┌────────
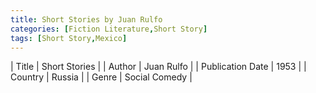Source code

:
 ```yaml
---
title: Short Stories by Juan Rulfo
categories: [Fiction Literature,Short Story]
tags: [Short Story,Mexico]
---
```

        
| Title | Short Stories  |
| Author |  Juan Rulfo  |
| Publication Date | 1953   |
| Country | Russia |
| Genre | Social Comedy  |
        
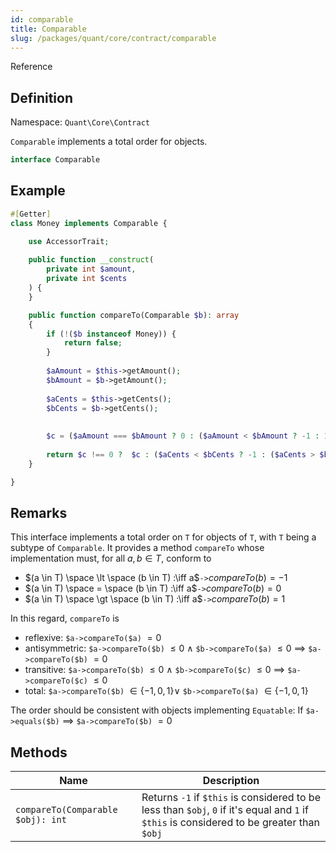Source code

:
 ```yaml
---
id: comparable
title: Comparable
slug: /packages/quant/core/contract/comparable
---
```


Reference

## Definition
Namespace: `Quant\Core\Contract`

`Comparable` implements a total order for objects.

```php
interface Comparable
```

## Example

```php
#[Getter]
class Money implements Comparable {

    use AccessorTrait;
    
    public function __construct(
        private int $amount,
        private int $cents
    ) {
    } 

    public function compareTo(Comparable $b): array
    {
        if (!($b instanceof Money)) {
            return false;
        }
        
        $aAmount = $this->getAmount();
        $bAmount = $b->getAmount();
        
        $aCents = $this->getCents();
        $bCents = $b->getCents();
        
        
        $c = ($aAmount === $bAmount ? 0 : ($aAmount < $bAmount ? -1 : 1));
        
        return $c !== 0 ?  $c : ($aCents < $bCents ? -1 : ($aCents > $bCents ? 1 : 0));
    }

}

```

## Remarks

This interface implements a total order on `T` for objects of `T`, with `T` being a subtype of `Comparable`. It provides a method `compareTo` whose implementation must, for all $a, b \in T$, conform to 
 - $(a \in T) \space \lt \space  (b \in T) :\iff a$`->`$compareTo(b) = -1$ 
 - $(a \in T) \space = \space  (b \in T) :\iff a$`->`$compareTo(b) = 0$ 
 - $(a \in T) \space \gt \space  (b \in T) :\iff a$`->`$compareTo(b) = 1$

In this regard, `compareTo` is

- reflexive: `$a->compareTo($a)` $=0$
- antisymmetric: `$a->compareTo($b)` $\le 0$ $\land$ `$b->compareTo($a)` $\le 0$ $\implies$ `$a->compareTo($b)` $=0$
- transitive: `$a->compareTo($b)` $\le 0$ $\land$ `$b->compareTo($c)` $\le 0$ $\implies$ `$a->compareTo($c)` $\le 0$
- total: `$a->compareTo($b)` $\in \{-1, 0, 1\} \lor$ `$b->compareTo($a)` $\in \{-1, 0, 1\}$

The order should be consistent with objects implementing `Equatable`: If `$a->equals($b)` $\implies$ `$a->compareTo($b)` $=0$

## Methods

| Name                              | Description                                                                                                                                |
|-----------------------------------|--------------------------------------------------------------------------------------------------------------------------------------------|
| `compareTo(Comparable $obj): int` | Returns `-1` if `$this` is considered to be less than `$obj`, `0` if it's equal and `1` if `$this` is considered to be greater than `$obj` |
└────────
▸ **EXERCISE DIRECTIONS**: Which lines above hold the string "implements"? Show each of them.

▸ **RESULT FOR THIS TASK**:
`Comparable` implements a total order for objects.
class Money implements Comparable {
This interface implements a total order on `T` for objects of `T`, with `T` being a subtype of `Comparable`. It provides a method `compareTo` whose implementation must, for all $a, b \in T$, conform to 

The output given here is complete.